I still love my V10, but the truck that surrounds it is starting to get on my nerves. It's still under warranty luckily, but it has been back to the dealer eight times in the last five months. Everything seems to be going wrong other than the engine itself minus two new manifolds.


----------



## RobbieB (Feb 9, 2008)

hydro_37;536461 said:


> The blowing plug deal is way blown out of proportion. With proper maintenence the V-10 is a great motor. Leave the plugs in for over 60K and you may have a problem.

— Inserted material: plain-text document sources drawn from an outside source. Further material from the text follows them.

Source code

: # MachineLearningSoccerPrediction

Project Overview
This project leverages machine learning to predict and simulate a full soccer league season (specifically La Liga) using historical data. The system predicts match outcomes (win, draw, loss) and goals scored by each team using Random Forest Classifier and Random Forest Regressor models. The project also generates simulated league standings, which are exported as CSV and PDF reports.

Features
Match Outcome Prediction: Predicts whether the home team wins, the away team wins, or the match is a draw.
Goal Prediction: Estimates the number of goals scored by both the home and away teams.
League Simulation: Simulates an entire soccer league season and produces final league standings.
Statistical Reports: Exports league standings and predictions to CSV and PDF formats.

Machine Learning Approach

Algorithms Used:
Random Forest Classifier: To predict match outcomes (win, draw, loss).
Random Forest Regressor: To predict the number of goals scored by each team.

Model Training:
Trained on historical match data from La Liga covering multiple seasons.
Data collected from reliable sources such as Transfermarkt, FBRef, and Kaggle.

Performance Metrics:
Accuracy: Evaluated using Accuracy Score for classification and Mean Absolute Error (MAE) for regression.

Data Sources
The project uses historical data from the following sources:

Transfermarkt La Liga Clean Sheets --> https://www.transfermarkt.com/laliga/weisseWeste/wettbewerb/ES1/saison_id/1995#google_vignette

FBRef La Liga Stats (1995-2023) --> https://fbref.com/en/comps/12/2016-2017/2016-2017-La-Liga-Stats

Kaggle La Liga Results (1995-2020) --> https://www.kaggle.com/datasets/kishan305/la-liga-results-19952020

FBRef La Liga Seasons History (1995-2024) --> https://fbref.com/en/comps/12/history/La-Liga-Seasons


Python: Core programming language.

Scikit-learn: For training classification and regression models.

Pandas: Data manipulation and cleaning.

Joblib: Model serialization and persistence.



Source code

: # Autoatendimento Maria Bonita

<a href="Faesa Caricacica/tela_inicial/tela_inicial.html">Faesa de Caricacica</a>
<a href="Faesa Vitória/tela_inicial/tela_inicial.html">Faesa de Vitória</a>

I agree. With my 3 early V10 motors I have never blown a plug out. Alot I think has to do with people changing plugs when the engine's cold and that will screw up the threads. Then they blow out.


----------



## droptine (Jul 6, 2007)

*Downside of diesel*

What are the costs of oil changes, fuel filters, and turbo maintenance in diesels? My v10 oil change is $25.00, F/F $11.00 doing the work myself. Unless your business pays the extra $7000.00 for a diesel. its not worth it to the little guy.


----------



## PremierLand (Jun 11, 2004)

I was happy until I started having problems with it once I started working it (2000 ford f350 v10 4x4 dulley dump, 60k miles).

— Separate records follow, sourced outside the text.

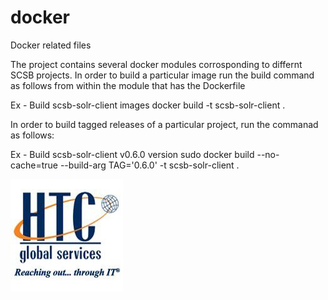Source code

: # docker
Docker related files

The project contains several docker modules corrosponding to differnt SCSB projects. In order to build a particular image run the build command as follows from within the module that has the Dockerfile

Ex - Build scsb-solr-client images
docker build -t scsb-solr-client .

In order to build tagged releases of a particular project, run the commanad as follows:

Ex - Build scsb-solr-client v0.6.0 version
sudo docker build --no-cache=true --build-arg TAG='0.6.0' -t scsb-solr-client .

[![HTC](https://github.com/premkumarbalu/docker/blob/logo/htc-global-services-squarelogo.png)]()

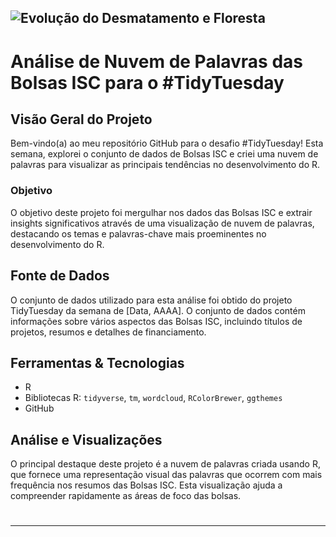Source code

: 
![Evolução do Desmatamento e Floresta ](/desmatamento_vs_floresta.png)
---

# Análise de Nuvem de Palavras das Bolsas ISC para o #TidyTuesday

## Visão Geral do Projeto
Bem-vindo(a) ao meu repositório GitHub para o desafio #TidyTuesday! Esta semana, explorei o conjunto de dados de Bolsas ISC e criei uma nuvem de palavras para visualizar as principais tendências no desenvolvimento do R.

### Objetivo
O objetivo deste projeto foi mergulhar nos dados das Bolsas ISC e extrair insights significativos através de uma visualização de nuvem de palavras, destacando os temas e palavras-chave mais proeminentes no desenvolvimento do R.

## Fonte de Dados
O conjunto de dados utilizado para esta análise foi obtido do projeto TidyTuesday da semana de [Data, AAAA]. O conjunto de dados contém informações sobre vários aspectos das Bolsas ISC, incluindo títulos de projetos, resumos e detalhes de financiamento.

## Ferramentas & Tecnologias
- R
- Bibliotecas R: `tidyverse`, `tm`, `wordcloud`, `RColorBrewer`, `ggthemes`
- GitHub


## Análise e Visualizações
O principal destaque deste projeto é a nuvem de palavras criada usando R, que fornece uma representação visual das palavras que ocorrem com mais frequência nos resumos das Bolsas ISC. Esta visualização ajuda a compreender rapidamente as áreas de foco das bolsas.


#

---

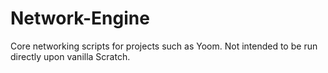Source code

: # Network-Engine
Core networking scripts for projects such as Yoom. Not intended to be run directly upon vanilla Scratch.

Chevy next time for a small dump truck. I have had 2 chevy's with double the miles and half the problems than this ford. Lets just hope its all fixed now ($2,500 in the past 3 months in problems)

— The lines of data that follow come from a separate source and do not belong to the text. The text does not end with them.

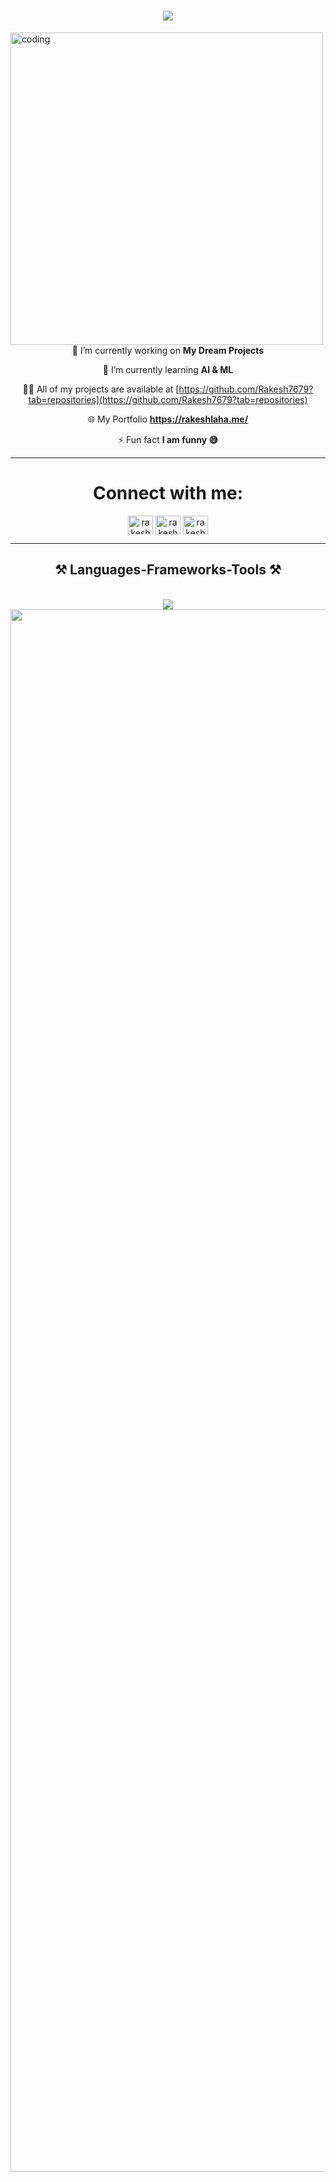
<img src="" >


<h1 align="center">
    <img src="https://readme-typing-svg.herokuapp.com/?font=Righteous&size=35&center=true&vCenter=true&width=500&height=70&duration=3500&lines=Hi+There!+👋;+I'm+Rakesh+Laha;+A+Full+Stack+Web+Developer+🧑🏻‍💻;+A+Data+Analyst📊;+A+Data+Scientiest📈;+&+an+AIML+Engineer;" />
</h1>




<img align="center" alt="coding" hight="500" width="500" src="https://media4.giphy.com/media/v1.Y2lkPTZjMDliOTUyMG1wOGQwb3ZoamN5bW1scWltZGIyamRsNTdtdnR6NjV0dTg3N2s2aCZlcD12MV9naWZzX3NlYXJjaCZjdD1n/bGgsc5mWoryfgKBx1u/200w.gif">





<div align="center">
🔭 I’m currently working on <b>My Dream Projects</b>

🌱 I’m currently learning **AI & ML**

👨‍💻 All of my projects are available at [https://github.com/Rakesh7679?tab=repositories](https://github.com/Rakesh7679?tab=repositories)

🌐 My Portfolio **https://rakeshlaha.me/**

 ⚡ Fun fact **I am funny 😅**

</div>

---
<h1 align="center">Connect with me:</h1>
<p align="center">
<a href="https://www.linkedin.com/in/rakesh-laha-2196b62a7/" target="_blank"><img align="center" src="https://raw.githubusercontent.com/rahuldkjain/github-profile-readme-generator/master/src/images/icons/Social/linked-in-alt.svg" alt="rakesh laha" height="30" width="40" /></a>
<a href="https://www.facebook.com/rakesh.laha.7902" target="_blank"><img align="center" src="https://raw.githubusercontent.com/rahuldkjain/github-profile-readme-generator/master/src/images/icons/Social/facebook.svg" alt="rakesh laha" height="30" width="40" /></a>
<a href="https://www.instagram.com/i_t_z._rakesh/" target="_blank"><img align="center" src="https://raw.githubusercontent.com/rahuldkjain/github-profile-readme-generator/master/src/images/icons/Social/instagram.svg" alt="rakesh laha" height="30" width="40" /></a>

</p>
<hr>

<h2 align="center">⚒️ Languages-Frameworks-Tools ⚒️</h2>
<br/>
<div align="center">
    <img src="https://skillicons.dev/icons?i=mongodb,express,react,nodejs,vite,remix,bootstrap,mui,pug,html,htmx,css,sass,figma,tailwind,windicss,styledcomponents,codepen,nextjs,vercel,c,cpp,cs,python,javascript,typescript,jquery,vue,angular,regex,java,mysql,flask,fastapi,django,pycharm,vscode,visualstudio,idea,eclipse,androidstudio,replit,windows,powershell,bash,vim,apple,linux,debian,ubuntu,kali,sublime,ps,pr,ae,blender,arduino,opencv,qt,selenium,php,sqlite,sklearn,redux,docker,dotnet,netlify,heroku,wordpress,appwrite,firebase,prisma,supabase,md,postgres,postman,aws,gcp,cloudflare,stackoverflow,nginx,notion,git,github,discord,discordjs,dart,flutter" /><br>

</div>


<img src= "https://capsule-render.vercel.app/api?type=waving&color=gradient&customColorList=14,21&height=82&section=footer" width="2500px"/>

anyway, i dont want to turn this into a chevy vs ford vs dodge, i am just giving my expierences. BTW: I am a freak about preventative maintenance.


----------



## ducatirider944 (Feb 25, 2008)

Go with the V-10 over the 5.4 if your going gas. You will get the same mileage empty but better mileage pulling with the V-10. 5.4L will be working all the time even if your empty. V-10 will last longer because it isn't even breaking a sweat when your empty. If you pull a lot of weight on a regular basis, go diesel and swallow the fuel cost. You live on a farm, see any real gas tractors anymore? Why is that? Once you own a diesel truck and you pull a lot, like I do, you will never own a gas again. If I didn't pull 20K # on a regular basis, I would go back to a V-10 without even thinking about it,


----------